For me personally, I estimate that all of this works out to about $30-$35 an hour in rake and tips (I’m a generous tipper). Therefore, in an average three hour session, I have to earn $100 just to break even. Since I buy in for $600, that is quite a hurdle to overcome.

The same logic applies to small stakes tournaments. For your average $400 buy in tournament, the fees are generally about $80. Therefore, in order just to break even, you have to have a 25% return on the part of your money that goes into the prize pool. Again, this is a significant hurdle to overcome.

I have played poker seriously for nearly 20 years. I have a significant poker library that I have studied over the years. I have played in some of the biggest poker tournaments in the world such as the WSOP Main Event, the WPT World Championship, the WPT Shooting Star and many WSOP Circuit and other prestigious events. I have played with some of the best players in the world like Darren Elias, Chino Rheem, Lonnie Harwood, James Carroll and many others. And still I am a barely above breakeven player.

Some will say that I’m just not that good but that’s not true. The truth is that the rake, fees and tips involved in low stakes poker are almost impossible to overcome no matter how good you are. It’s a harsh truth about live low stakes poker that most serious players are loathe to admit. Unless you keep precise records of your results, like I do, you likely believe you are making far more money playing than you really are.

There is one exception to the impossible economics of low stakes poker and that is online. There are no dealers and floormen to tip online and the rake is much smaller. In addition, you get in a much higher volume of hands per hour which allows your edge to show out. You can even multi-table. That’s how a micro stakes crusher like Nathan Williams can do so well using a tight aggressive, positionally aware strategy against weaker players over and over and over again. The one time I made significant money playing poker was on Full Tilt in the year or so leading up to Black Friday when the Justice Department shut it down.

The other way to make real money playing poker is to be a high stakes crusher like Daniel Negreanu. The rake for $10,000 buy ins is significantly less percentage-wise. The flip side is that these big events bring out the best players in the world.
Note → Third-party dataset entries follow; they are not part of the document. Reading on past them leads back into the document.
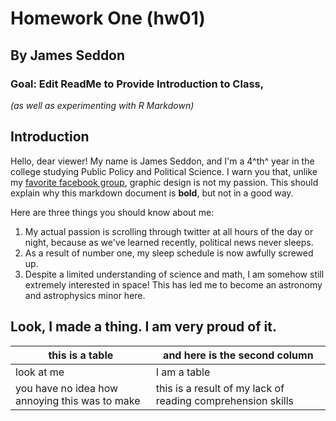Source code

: # Homework One (hw01)  
## By James Seddon  

### Goal: Edit ReadMe to Provide Introduction to Class,
_(as well as experimenting with R Markdown)_  


## Introduction  

Hello, dear viewer! My name is James Seddon, and I'm a 4^th^ year in the college studying Public Policy and Political Science. I warn you that, unlike my [favorite facebook group](https://www.facebook.com/groups/1349827481747511), graphic design is not my passion. This should explain why this markdown document is **bold**, but not in a good way.  

Here are three things you should know about me:  

1. My actual passion is scrolling through twitter at all hours of the day or night, because as we've learned recently, political news never sleeps.  
2. As a result of number one, my sleep schedule is now awfully screwed up.  
3. Despite a limited understanding of science and math, I am somehow still extremely interested in space! This has led me to become an astronomy and astrophysics minor here.  

## Look, I made a thing. I am very proud of it.  

| this is a table | and here is the second column |
|----|----|
| look at me      | I am a table |
| you have no idea how annoying this was to make | this is a result of my lack of reading comprehension skills |



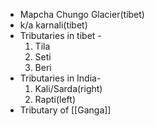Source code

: - Mapcha Chungo Glacier(tibet)
- k/a karnali(tibet)
- Tributaries in tibet - 
	1. Tila
	2. Seti
	3. Beri
- Tributaries in India- 
	1. Kali/Sarda(right)
	2. Rapti(left)
- Tributary of [[Ganga]]


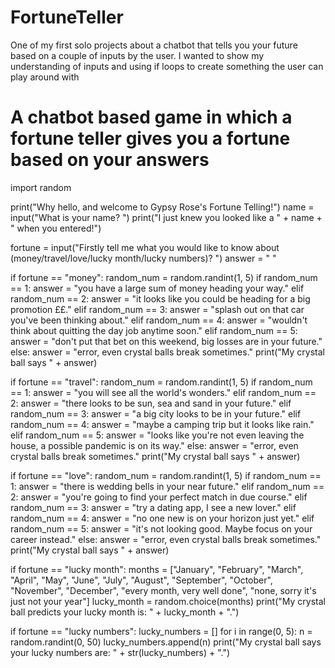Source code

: # FortuneTeller
One of my first solo projects about a chatbot that tells you your future based on a couple of inputs by the user. I wanted to show my understanding of inputs and using if loops to create something the user can play around with


# A chatbot based game in which a fortune teller gives you a fortune based on your answers
import random

print("Why hello, and welcome to Gypsy Rose\'s Fortune Telling!")
name = input("What is your name? ")
print("I just knew you looked like a " + name + " when you entered!")

fortune = input("Firstly tell me what you would like to know about (money/travel/love/lucky month/lucky numbers)? ")
answer = " "

if fortune == "money":
    random_num = random.randint(1, 5)
    if random_num == 1:
        answer = "you have a large sum of money heading your way."
    elif random_num == 2:
        answer = "it looks like you could be heading for a big promotion ££."
    elif random_num == 3:
        answer = "splash out on that car you've been thinking about."
    elif random_num == 4:
        answer = "wouldn't think about quitting the day job anytime soon."
    elif random_num == 5:
        answer = "don't put that bet on this weekend, big losses are in your future."
    else:
        answer = "error, even crystal balls break sometimes."
    print("My crystal ball says " + answer)

if fortune == "travel":
    random_num = random.randint(1, 5)
    if random_num == 1:
        answer = "you will see all the world's wonders."
    elif random_num == 2:
        answer = "there looks to be sun, sea and sand in your future."
    elif random_num == 3:
        answer = "a big city looks to be in your future."
    elif random_num == 4:
        answer = "maybe a camping trip but it looks like rain."
    elif random_num == 5:
        answer = "looks like you're not even leaving the house, a possible pandemic is on its way."
    else:
        answer = "error, even crystal balls break sometimes."
    print("My crystal ball says " + answer)

if fortune == "love":
    random_num = random.randint(1, 5)
    if random_num == 1:
        answer = "there is wedding bells in your near future."
    elif random_num == 2:
        answer = "you're going to find your perfect match in due course."
    elif random_num == 3:
        answer = "try a dating app, I see a new lover."
    elif random_num == 4:
        answer = "no one new is on your horizon just yet."
    elif random_num == 5:
        answer = "it's not looking good. Maybe focus on your career instead."
    else:
        answer = "error, even crystal balls break sometimes."
    print("My crystal ball says " + answer)

if fortune == "lucky month":
    months = ["January", "February", "March", "April", "May", "June", "July", "August", "September", "October",
              "November", "December", "every month, very well done", "none, sorry it's just not your year"]
    lucky_month = random.choice(months)
    print("My crystal ball predicts your lucky month is: " + lucky_month + ".")

if fortune == "lucky numbers":
    lucky_numbers = []
    for i in range(0, 5):
        n = random.randint(0, 50)
        lucky_numbers.append(n)
    print("My crystal ball says your lucky numbers are: " + str(lucky_numbers) + ".")
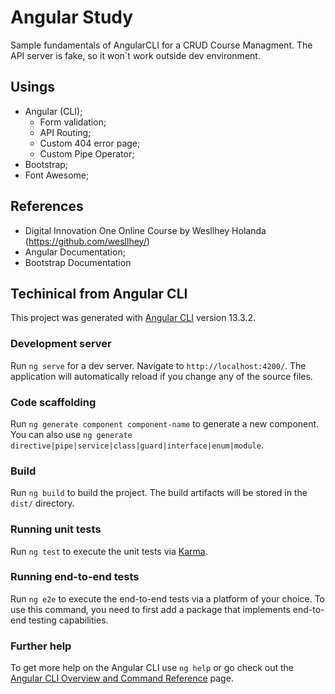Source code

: # Angular Study

Sample fundamentals of AngularCLI for a CRUD Course Managment.
The API server is fake, so it won´t work outside dev environment.

## Usings

- Angular (CLI);
  - Form validation;
  - API Routing;
  - Custom 404 error page;
  - Custom Pipe Operator;
- Bootstrap;
- Font Awesome;

## References

- Digital Innovation One Online Course by Wesllhey Holanda (https://github.com/wesllhey/)
- Angular Documentation;
- Bootstrap Documentation

## Techinical from Angular CLI

This project was generated with [Angular CLI](https://github.com/angular/angular-cli) version 13.3.2.

### Development server

Run `ng serve` for a dev server. Navigate to `http://localhost:4200/`. The application will automatically reload if you change any of the source files.

### Code scaffolding

Run `ng generate component component-name` to generate a new component. You can also use `ng generate directive|pipe|service|class|guard|interface|enum|module`.

### Build

Run `ng build` to build the project. The build artifacts will be stored in the `dist/` directory.

### Running unit tests

Run `ng test` to execute the unit tests via [Karma](https://karma-runner.github.io).

### Running end-to-end tests

Run `ng e2e` to execute the end-to-end tests via a platform of your choice. To use this command, you need to first add a package that implements end-to-end testing capabilities.

### Further help

To get more help on the Angular CLI use `ng help` or go check out the [Angular CLI Overview and Command Reference](https://angular.io/cli) page.
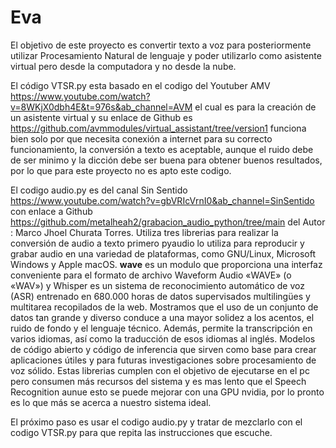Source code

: # Eva

El objetivo de este proyecto es convertir texto a voz para posteriormente utilizar Procesamiento Natural de lenguaje y poder utilizarlo como asistente virtual pero desde la computadora y no desde la nube.

El código VTSR.py esta basado en el codigo del Youtuber AMV https://www.youtube.com/watch?v=8WKjX0dbh4E&t=976s&ab_channel=AVM el cual es para la creación de un asistente virtual y su enlace de Github es https://github.com/avmmodules/virtual_assistant/tree/version1 funciona bien solo por que necesita conexión a internet para su correcto funcionamiento, la conversión a texto es aceptable, aunque el ruido debe de ser minimo y la dicción debe ser buena para obtener buenos resultados, por lo que para este proyecto no es apto este codigo.

El codigo audio.py es del canal Sin Sentido https://www.youtube.com/watch?v=gbVRIcVrnI0&ab_channel=SinSentido con enlace a Github https://github.com/metalheah2/grabacion_audio_python/tree/main del Autor : Marco Jhoel Churata Torres. Utiliza tres librerias para realizar la conversión de audio a texto primero pyaudio lo utiliza para reproducir y grabar audio en una variedad de plataformas, como GNU/Linux, Microsoft Windows y Apple macOS. **wave** es un modulo que proporciona una interfaz conveniente para el formato de archivo Waveform Audio «WAVE» (o «WAV») y Whisper es un sistema de reconocimiento automático de voz (ASR) entrenado en 680.000 horas de datos supervisados ​​multilingües y multitarea recopilados de la web. Mostramos que el uso de un conjunto de datos tan grande y diverso conduce a una mayor solidez a los acentos, el ruido de fondo y el lenguaje técnico. Además, permite la transcripción en varios idiomas, así como la traducción de esos idiomas al inglés. Modelos de código abierto y código de inferencia que sirven como base para crear aplicaciones útiles y para futuras investigaciones sobre procesamiento de voz sólido. Estas librerias cumplen con el objetivo de ejecutarse en el pc pero consumen más recursos del sistema y es mas lento que el Speech Recognition aunue esto se puede mejorar con una GPU nvidia, por lo pronto es lo que más se acerca a nuestro sistema ideal. 

El próximo paso es usar el codigo audio.py y tratar de mezclarlo con el codigo VTSR.py para que repita las instrucciones que escuche.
Where does that leave the rest of us? I think there are two ways to look at live low stakes poker. One is as entertainment. Once you realize that you’re not going to make serious money playing these games, you can just choose to enjoy playing a fun and interesting game.
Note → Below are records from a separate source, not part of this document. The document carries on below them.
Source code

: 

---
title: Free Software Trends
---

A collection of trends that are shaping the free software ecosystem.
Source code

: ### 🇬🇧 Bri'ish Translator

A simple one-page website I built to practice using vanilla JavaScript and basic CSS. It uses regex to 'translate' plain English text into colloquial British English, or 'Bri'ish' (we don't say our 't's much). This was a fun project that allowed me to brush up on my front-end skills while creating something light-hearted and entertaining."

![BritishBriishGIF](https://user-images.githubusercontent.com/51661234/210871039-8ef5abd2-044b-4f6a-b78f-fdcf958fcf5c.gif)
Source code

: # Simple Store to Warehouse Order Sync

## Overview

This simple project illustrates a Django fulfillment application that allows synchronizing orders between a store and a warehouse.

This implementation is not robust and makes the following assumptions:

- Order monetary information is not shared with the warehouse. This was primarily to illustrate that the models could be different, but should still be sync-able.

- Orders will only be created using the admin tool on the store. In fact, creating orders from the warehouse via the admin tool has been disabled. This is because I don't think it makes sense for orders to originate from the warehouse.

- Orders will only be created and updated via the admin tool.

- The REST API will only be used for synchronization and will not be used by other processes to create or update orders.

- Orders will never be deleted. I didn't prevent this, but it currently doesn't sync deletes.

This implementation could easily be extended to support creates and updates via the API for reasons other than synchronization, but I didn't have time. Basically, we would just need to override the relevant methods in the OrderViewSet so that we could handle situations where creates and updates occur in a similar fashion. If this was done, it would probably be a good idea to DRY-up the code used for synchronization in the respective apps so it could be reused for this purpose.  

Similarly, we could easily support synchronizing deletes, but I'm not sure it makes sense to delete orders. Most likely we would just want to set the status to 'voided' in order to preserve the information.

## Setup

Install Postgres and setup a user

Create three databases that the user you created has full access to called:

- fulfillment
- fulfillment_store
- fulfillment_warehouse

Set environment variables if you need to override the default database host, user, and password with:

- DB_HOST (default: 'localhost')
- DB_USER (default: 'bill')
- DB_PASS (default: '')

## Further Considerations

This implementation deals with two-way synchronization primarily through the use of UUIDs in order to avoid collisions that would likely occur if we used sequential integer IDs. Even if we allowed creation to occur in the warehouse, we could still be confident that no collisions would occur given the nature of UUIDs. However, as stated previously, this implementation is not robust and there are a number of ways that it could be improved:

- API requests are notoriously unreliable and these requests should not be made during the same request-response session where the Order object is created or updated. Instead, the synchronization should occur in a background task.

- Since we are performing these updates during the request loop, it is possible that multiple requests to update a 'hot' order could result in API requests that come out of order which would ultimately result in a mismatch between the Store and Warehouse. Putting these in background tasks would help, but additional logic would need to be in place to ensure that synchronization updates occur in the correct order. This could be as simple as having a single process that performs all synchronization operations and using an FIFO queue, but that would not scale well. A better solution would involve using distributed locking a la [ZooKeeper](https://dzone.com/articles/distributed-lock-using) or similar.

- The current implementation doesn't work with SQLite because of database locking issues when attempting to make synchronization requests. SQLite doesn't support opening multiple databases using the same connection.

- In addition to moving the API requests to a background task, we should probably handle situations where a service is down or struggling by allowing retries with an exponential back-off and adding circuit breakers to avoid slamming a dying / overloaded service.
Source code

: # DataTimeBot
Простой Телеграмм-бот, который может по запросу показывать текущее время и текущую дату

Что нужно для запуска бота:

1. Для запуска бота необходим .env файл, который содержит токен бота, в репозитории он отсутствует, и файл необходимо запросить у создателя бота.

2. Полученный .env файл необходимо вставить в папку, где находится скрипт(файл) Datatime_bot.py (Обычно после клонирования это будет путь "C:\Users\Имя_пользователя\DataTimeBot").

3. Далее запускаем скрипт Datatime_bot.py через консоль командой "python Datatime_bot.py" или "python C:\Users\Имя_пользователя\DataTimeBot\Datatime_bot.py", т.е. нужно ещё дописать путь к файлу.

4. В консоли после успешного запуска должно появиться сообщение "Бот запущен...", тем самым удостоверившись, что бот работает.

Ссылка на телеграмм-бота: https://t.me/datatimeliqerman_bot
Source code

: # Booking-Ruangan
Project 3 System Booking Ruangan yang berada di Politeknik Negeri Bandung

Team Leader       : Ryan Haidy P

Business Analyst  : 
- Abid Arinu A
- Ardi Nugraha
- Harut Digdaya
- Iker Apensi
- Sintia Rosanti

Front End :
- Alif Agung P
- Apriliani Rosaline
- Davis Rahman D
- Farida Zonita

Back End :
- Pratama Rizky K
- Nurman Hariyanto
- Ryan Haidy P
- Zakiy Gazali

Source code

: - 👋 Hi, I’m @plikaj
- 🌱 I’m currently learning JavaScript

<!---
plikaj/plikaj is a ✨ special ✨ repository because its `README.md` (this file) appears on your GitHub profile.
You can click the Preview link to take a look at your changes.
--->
The other way to look at it is training. While you won’t make much money playing these games, you can keep your game sharp and improving for the few opportunities you’ll get at the bigger money events. For instance, I’m currently getting into form for the $5 Million Guarantee WPT Prime and the $40 Million Guarantee WPT Championship at the Wynn in Las Vegas in early December. While I won’t make much money from my low stakes games, I use them to stay on point to give myself a shot to do some damage in big events like that.